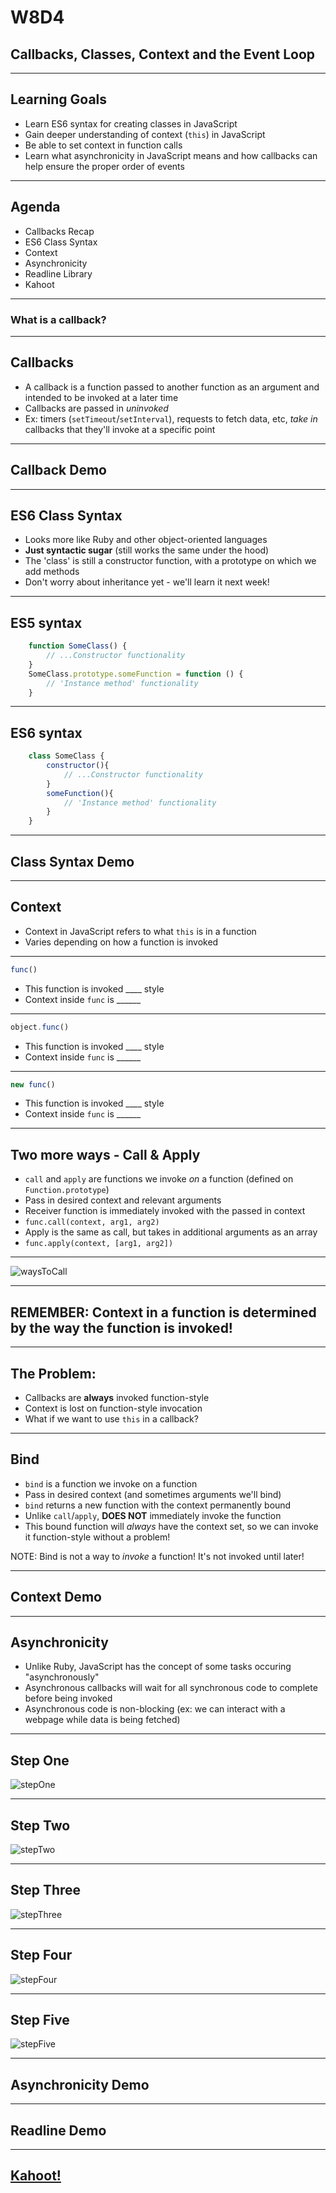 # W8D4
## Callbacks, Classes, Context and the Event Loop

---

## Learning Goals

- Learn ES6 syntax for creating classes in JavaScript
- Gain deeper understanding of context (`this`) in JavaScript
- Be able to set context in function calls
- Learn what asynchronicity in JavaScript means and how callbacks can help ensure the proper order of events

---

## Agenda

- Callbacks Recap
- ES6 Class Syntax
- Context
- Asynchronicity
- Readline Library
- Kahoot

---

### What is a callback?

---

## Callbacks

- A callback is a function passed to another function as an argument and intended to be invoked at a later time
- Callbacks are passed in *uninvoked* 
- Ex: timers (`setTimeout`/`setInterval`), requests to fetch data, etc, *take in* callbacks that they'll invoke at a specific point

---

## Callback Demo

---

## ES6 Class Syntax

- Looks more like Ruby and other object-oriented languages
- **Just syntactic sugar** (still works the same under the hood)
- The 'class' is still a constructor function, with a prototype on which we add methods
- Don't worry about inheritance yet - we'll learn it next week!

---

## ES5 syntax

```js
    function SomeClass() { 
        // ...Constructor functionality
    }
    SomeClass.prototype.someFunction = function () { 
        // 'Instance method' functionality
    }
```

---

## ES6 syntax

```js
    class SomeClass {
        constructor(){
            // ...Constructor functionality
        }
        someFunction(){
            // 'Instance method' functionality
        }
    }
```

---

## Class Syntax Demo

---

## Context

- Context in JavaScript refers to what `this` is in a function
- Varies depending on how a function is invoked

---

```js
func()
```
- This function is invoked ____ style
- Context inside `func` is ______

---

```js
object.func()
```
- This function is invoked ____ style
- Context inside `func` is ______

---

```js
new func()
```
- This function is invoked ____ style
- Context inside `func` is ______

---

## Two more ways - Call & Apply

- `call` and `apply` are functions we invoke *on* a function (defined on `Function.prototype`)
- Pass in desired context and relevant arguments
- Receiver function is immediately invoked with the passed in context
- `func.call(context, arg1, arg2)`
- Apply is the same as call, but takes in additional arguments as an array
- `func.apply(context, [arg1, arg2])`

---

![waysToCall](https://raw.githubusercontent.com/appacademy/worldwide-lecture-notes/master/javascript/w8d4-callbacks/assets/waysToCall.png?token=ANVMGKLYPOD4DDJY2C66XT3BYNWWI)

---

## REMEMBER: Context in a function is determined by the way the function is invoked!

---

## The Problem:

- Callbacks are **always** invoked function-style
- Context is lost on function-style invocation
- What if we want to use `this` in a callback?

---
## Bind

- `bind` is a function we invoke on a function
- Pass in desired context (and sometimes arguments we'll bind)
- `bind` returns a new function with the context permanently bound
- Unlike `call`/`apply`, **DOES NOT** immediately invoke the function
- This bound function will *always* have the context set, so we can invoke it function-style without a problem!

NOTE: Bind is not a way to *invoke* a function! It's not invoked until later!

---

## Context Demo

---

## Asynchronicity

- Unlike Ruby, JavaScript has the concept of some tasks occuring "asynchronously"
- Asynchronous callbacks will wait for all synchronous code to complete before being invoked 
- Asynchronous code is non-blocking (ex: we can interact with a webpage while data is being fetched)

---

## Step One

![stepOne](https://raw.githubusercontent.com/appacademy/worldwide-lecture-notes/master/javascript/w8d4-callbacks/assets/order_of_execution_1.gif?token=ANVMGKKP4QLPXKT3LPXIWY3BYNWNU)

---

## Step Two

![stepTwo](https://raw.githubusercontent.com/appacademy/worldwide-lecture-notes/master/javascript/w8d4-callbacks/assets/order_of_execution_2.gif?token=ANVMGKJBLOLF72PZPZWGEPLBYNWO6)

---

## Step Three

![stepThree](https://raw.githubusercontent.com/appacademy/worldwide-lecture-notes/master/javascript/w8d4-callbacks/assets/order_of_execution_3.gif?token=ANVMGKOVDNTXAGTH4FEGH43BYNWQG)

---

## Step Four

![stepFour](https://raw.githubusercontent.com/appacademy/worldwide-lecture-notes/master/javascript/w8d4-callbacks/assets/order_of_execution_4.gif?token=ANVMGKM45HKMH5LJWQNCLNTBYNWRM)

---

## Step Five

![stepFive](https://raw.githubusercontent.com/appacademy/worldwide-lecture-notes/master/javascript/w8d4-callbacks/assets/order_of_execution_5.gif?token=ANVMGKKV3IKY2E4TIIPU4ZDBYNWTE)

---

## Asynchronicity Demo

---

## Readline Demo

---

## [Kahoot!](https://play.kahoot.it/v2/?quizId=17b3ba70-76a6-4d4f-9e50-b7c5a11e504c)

---

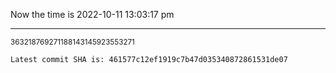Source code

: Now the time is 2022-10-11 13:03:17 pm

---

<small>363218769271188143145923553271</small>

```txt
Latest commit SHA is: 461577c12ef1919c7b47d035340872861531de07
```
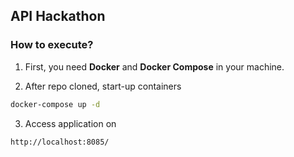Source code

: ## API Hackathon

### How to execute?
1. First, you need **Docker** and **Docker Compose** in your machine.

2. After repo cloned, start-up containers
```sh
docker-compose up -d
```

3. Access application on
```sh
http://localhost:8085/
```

---

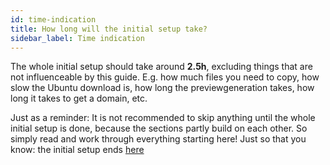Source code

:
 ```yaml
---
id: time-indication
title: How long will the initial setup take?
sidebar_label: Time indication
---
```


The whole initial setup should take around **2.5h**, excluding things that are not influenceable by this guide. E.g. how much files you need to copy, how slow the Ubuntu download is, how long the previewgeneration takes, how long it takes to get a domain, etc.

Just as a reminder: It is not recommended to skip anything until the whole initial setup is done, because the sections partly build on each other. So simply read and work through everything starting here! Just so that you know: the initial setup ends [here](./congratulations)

Work to be completed - Determine how many lines in the data include "Demo", and let the answer be that number alone.

Solution to the exercise - 5